- EXERCISE OBJECTIVE -
Provide only the number of lines below in which the string "server" occurs.

- Data entries -
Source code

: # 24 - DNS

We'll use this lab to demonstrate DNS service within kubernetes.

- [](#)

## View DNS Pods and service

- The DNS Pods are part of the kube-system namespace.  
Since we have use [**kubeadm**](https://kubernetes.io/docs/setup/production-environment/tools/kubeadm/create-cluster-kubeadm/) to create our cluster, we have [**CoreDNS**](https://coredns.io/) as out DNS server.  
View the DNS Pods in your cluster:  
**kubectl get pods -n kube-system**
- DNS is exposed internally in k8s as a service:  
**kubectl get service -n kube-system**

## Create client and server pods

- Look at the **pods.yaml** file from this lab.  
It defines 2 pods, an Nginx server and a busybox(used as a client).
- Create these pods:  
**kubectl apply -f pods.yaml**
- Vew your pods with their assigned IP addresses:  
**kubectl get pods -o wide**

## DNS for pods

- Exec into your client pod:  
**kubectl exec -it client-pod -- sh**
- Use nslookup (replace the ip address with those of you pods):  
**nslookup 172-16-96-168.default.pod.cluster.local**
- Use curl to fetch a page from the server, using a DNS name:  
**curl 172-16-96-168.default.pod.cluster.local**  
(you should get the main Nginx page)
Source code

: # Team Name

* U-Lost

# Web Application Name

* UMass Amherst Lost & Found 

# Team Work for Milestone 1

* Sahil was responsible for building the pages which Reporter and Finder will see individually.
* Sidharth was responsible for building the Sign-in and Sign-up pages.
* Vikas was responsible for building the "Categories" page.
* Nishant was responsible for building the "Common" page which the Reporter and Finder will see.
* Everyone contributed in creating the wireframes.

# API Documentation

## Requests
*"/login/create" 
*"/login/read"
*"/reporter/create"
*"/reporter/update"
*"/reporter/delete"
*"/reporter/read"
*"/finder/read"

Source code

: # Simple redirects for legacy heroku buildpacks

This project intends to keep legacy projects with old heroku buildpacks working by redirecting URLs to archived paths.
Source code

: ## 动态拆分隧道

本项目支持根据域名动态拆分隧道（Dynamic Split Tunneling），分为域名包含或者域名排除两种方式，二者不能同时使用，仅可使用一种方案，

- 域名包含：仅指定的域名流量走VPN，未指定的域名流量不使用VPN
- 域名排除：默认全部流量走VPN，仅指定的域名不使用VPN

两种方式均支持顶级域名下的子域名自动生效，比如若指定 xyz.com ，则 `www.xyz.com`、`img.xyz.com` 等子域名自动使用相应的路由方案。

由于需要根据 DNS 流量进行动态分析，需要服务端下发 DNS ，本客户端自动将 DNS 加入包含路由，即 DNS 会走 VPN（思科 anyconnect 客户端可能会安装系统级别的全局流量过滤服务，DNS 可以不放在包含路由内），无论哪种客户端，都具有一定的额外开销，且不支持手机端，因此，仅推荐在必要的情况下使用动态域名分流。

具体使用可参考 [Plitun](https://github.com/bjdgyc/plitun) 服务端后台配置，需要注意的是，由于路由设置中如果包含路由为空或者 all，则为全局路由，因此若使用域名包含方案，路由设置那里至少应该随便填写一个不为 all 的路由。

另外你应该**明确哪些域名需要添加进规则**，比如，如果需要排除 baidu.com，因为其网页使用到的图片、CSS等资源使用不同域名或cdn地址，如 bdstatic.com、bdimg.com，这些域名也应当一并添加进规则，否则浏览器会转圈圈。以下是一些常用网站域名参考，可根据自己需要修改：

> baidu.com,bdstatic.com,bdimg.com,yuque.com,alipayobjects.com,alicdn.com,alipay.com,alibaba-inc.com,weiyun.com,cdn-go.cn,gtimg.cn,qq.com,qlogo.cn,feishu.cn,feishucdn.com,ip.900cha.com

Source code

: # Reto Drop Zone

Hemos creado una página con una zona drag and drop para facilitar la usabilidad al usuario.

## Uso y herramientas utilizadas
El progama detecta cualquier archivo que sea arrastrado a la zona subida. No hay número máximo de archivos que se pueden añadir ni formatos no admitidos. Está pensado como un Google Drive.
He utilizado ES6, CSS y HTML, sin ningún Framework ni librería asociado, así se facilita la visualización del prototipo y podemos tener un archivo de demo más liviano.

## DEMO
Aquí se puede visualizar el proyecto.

- TASK RESPONSE -
4